Aim of the task →
What lines below mention the word "Setup"? Copy each one.

BEGIN Input material

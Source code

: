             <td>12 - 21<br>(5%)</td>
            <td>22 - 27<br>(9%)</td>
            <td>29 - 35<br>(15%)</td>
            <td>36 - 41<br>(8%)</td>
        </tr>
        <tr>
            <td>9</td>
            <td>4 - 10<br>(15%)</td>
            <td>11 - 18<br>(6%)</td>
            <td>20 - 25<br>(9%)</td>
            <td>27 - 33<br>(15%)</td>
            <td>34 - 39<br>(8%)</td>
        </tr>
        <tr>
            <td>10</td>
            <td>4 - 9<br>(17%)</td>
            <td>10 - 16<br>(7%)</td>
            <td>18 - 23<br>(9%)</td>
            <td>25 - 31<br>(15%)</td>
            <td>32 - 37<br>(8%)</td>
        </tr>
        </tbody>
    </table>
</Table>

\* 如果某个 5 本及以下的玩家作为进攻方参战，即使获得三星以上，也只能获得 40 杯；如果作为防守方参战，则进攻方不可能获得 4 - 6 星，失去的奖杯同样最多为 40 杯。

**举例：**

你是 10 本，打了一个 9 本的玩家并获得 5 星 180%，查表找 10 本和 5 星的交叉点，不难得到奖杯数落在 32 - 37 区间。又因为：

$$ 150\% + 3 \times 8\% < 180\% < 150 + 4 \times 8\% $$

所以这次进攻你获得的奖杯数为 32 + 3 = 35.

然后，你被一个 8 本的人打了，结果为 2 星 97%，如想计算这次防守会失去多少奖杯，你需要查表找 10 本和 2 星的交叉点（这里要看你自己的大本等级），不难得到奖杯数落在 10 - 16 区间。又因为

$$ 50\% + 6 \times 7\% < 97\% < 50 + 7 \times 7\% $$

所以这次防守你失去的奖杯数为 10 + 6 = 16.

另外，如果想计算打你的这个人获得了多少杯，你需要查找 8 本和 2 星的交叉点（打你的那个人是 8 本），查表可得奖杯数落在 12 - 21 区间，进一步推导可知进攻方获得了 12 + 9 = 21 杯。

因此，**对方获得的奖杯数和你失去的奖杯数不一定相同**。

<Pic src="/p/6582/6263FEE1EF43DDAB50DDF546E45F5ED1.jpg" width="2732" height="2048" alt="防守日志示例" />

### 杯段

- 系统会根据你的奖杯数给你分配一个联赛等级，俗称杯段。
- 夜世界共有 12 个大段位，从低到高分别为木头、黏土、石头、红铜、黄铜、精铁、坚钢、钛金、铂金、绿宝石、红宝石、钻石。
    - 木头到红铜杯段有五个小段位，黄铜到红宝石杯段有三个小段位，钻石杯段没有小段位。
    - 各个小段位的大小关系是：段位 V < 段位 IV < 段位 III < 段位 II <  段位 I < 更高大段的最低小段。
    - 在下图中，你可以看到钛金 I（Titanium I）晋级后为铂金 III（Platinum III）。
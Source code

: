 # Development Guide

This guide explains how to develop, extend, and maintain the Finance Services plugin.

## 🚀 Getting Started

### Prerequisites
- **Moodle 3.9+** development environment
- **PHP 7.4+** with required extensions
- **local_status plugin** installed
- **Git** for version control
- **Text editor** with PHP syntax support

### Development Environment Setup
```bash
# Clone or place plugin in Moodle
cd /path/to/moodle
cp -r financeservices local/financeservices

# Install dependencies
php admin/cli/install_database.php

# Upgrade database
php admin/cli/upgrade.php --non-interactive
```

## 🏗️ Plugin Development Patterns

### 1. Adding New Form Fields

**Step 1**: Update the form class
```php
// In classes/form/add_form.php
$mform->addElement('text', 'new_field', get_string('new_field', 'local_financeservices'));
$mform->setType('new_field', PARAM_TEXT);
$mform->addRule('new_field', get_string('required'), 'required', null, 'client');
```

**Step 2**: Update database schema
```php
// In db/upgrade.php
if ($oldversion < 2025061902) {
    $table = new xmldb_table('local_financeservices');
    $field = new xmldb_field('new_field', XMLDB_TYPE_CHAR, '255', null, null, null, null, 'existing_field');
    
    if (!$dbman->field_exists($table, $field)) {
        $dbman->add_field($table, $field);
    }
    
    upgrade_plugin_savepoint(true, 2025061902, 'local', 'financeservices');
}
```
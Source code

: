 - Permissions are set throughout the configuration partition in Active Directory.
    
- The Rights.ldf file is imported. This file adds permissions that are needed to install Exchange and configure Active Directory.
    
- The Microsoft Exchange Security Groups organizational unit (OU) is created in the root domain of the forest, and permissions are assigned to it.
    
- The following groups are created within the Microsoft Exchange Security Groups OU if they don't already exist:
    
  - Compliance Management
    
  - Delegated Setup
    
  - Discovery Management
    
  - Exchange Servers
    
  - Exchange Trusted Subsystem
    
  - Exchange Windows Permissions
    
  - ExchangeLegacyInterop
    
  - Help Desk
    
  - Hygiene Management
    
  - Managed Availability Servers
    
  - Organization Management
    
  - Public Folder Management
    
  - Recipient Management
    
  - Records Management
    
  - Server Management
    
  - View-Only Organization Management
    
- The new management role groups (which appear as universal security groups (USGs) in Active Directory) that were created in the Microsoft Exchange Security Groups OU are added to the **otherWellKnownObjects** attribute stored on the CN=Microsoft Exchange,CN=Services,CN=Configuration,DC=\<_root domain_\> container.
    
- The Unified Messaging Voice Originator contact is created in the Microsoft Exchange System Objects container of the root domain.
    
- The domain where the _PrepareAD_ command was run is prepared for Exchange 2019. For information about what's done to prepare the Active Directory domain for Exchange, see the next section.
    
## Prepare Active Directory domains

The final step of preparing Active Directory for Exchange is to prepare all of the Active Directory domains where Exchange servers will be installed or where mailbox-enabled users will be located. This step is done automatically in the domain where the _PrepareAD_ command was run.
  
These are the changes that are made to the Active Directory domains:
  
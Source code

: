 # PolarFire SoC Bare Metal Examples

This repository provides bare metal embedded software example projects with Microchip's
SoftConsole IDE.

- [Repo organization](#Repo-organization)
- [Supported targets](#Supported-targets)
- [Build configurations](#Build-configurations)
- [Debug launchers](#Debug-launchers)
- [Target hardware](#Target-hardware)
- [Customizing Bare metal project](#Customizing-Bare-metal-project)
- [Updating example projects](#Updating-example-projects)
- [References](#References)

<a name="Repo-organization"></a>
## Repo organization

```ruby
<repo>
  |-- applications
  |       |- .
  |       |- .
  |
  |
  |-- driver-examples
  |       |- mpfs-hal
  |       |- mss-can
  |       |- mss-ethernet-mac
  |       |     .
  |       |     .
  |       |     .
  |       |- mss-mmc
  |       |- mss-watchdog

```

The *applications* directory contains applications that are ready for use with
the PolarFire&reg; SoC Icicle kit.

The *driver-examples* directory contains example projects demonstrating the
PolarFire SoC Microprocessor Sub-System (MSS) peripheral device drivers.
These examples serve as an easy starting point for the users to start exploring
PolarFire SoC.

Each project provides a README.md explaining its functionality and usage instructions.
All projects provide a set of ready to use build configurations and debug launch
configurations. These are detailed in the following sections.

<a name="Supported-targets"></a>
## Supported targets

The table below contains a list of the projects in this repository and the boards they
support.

END Input material

Written response →
### Development Environment Setup
  - Delegated Setup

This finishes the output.